Required qualifications

  • 8+ years of cybersecurity, GRC, IT audit, compliance, security consulting, or related experience.
  • Direct hands-on experience supporting PCI DSS assessments.
  • Direct experience with PCI DSS SAQ D; Service Provider experience is strongly preferred.
  • Experience with SaaS, cloud-hosted, fintech, payment, or payment-adjacent environments.
  • Working knowledge of ASV scanning, internal vulnerability scanning, penetration testing evidence, vulnerability remediation, IAM/MFA, encryption, logging, monitoring, FIM, change control, and secure development requirements.
  • Ability to translate PCI requirements into practical tasks for engineering, IT, security, and business stakeholders.
  • Strong written communication skills and ability to produce audit-ready summaries and responses.
  • Ability to work through ambiguity and distinguish sufficient evidence from weak or incomplete evidence.

Nice to have

  • Prior QSA, ISA, or QSA-firm experience.
  • PCI DSS v4.x experience.
  • CISA, CISSP, CISM, Security+, or equivalent certification.
  • Experience with Drata, Vanta, Secureframe, Hyperproof, Jira, Confluence, AWS, Azure, GCP, or similar platforms.
  • SOC 2 familiarity, especially where controls overlap with PCI DSS.

Expected deliverables

  • PCI DSS SAQ D evidence and gap tracker inputs.
  • PCI scope notes, assumptions, and issue summaries.
  • ASV and internal vulnerability scan evidence checklists.
  • Penetration testing evidence checklist and report sufficiency review notes.
  • PCI remediation tracker updates and risk summaries.
  • PCI auditor/requesting-entity response drafts.
  • PCI quarterly and annual compliance calendar inputs.

Operating style required

This role requires a senior operator who can own the PCI lane in a fractional capacity. The contractor must communicate clearly, document next actions, identify blockers early, and coordinate through the project manager. This is not a casual side task. Responsiveness, ownership, and clean written work product are required.

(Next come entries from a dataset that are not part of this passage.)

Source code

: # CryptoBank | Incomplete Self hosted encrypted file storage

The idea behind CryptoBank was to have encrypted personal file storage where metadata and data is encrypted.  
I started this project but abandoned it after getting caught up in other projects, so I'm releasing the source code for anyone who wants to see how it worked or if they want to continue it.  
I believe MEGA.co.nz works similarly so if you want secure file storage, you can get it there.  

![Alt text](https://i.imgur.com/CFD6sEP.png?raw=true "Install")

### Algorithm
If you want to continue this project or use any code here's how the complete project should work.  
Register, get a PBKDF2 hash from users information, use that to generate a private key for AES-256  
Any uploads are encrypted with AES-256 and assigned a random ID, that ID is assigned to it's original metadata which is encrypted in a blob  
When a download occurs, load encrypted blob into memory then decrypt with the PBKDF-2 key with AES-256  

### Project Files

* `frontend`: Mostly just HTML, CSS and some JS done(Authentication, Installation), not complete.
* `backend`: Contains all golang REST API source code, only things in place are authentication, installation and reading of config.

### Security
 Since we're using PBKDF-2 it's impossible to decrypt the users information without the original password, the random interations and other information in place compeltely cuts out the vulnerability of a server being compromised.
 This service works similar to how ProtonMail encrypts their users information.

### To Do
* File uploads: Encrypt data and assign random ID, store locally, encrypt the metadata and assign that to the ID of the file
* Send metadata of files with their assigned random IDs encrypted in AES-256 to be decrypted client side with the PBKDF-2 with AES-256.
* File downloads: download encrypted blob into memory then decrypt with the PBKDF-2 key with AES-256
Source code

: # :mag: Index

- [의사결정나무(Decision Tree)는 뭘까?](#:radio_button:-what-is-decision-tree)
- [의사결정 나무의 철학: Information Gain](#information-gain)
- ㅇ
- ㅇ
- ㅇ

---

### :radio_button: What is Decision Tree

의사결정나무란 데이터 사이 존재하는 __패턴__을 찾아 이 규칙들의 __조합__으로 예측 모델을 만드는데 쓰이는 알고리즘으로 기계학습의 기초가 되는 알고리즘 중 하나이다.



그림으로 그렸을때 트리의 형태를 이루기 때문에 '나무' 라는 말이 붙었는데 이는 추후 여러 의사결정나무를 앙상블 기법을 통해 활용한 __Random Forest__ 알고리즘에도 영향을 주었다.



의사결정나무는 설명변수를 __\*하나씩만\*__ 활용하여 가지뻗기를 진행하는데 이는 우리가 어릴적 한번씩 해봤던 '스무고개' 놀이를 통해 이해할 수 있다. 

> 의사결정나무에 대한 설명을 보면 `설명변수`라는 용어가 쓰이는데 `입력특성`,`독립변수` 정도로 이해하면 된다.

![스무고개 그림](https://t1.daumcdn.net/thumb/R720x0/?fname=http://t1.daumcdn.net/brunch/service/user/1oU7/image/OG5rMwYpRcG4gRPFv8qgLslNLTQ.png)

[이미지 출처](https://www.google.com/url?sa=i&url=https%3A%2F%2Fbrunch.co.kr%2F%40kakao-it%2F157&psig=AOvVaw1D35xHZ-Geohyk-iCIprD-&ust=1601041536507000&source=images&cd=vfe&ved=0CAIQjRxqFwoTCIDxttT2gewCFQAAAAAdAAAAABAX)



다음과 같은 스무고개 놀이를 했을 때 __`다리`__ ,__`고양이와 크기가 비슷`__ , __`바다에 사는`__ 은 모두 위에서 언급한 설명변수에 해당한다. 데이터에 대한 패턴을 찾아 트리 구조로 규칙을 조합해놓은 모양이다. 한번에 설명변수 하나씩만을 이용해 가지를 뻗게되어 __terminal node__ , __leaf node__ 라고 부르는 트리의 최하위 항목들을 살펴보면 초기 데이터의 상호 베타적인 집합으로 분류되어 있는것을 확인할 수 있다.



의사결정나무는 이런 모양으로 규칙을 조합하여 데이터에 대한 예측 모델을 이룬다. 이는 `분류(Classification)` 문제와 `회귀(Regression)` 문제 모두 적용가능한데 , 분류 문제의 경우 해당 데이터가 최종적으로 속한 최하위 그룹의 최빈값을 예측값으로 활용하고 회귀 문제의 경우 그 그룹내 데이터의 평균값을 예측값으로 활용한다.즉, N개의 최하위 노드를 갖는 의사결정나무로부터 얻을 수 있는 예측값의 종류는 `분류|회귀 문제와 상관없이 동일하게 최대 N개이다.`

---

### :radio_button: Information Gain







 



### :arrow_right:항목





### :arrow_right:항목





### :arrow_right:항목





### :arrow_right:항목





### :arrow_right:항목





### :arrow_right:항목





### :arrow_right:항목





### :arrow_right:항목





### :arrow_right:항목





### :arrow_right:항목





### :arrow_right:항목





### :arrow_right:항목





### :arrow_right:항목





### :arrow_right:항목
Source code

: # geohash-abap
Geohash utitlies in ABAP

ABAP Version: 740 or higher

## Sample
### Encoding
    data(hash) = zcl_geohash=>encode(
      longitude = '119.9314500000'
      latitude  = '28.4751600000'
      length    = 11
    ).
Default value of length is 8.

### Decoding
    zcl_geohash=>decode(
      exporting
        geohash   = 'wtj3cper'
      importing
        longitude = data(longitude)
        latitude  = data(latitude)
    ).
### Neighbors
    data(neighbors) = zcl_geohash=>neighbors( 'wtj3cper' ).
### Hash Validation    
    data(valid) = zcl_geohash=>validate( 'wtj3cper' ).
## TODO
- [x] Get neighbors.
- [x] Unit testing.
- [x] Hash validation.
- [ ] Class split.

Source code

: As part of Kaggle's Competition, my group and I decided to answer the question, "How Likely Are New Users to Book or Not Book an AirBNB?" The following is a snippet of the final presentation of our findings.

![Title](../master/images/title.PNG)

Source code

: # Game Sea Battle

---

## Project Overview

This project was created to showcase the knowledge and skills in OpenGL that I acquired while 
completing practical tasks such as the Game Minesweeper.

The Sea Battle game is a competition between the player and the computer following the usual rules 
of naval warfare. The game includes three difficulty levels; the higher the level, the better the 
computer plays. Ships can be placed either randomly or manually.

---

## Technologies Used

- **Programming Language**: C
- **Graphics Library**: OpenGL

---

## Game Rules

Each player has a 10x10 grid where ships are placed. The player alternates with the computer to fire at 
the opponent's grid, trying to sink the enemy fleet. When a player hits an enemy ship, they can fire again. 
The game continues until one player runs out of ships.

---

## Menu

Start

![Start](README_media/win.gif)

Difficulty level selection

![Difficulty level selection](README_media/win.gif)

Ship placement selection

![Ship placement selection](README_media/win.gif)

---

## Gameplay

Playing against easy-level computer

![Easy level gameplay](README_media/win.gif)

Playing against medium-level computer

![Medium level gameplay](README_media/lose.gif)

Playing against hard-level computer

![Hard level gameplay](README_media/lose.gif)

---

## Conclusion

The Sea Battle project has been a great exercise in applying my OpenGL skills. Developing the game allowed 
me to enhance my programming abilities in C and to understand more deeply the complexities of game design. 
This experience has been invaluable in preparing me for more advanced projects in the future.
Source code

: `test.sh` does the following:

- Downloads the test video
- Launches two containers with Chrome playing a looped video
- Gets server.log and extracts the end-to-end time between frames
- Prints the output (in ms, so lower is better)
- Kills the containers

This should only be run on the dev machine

FYI's Benefits/Incentives: What is in it for you?

  • Opportunity to work a hybrid work schedule
  • A knowledgeable, high-achieving, diverse, experienced, and fun team.
  • The chance to be part of a rapidly growing company and the next success story.
  • A competitive base salary with a loaded benefits package plus 401K.
  • Tuition/education assistance, personal computer allowance, pet insurance.